### What you should do
Where a line of the records contains the word "interaction", show that line.

### Material for the task
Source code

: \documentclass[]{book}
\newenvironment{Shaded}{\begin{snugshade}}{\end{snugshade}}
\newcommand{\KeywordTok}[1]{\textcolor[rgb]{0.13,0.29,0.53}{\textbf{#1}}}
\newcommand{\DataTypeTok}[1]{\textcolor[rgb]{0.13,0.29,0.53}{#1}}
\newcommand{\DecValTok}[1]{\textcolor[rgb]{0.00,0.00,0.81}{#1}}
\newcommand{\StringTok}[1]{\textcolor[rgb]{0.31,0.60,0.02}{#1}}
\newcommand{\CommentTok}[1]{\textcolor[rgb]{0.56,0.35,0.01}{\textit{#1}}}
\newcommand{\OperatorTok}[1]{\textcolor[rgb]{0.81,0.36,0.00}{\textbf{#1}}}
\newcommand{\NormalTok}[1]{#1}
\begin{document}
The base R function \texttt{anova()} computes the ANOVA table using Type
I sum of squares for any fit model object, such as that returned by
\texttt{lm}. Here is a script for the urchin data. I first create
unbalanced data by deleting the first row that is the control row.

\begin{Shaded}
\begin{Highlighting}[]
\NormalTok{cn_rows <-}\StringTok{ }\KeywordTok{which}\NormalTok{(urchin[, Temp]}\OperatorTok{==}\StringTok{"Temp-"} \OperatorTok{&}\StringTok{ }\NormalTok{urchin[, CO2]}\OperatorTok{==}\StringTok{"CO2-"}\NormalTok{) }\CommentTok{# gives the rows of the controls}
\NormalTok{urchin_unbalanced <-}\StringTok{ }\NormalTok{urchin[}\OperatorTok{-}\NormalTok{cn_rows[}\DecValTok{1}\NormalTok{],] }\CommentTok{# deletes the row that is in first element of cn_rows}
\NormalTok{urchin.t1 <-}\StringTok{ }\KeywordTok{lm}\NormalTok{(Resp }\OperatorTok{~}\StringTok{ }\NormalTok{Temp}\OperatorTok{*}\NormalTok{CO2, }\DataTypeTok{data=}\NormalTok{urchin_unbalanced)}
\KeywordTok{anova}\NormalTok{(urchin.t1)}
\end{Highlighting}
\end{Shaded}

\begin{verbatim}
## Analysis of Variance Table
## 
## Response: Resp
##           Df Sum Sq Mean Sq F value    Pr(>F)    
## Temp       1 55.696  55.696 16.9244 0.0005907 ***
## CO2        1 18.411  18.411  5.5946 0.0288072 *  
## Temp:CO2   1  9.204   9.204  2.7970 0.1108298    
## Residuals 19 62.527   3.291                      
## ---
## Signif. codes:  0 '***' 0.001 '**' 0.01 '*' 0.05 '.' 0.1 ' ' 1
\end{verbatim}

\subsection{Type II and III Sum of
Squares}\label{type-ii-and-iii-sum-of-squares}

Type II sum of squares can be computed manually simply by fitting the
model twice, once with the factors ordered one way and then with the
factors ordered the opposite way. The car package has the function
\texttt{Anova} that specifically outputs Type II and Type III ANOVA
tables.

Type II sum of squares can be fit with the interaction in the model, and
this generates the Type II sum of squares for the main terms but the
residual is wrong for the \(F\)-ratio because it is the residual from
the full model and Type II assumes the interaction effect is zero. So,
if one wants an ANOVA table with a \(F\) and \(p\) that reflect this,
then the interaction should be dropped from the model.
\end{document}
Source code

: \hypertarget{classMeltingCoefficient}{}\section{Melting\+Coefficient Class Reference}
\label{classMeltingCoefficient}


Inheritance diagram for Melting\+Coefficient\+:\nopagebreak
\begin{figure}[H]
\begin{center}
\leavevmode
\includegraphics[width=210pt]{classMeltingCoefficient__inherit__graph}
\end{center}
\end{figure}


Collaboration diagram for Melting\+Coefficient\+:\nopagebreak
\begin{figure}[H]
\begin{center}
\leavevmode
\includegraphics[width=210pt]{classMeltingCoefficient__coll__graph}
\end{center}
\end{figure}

### Task response
Type II sum of squares can be fit with the interaction in the model, and
the full model and Type II assumes the interaction effect is zero. So,
then the interaction should be dropped from the model.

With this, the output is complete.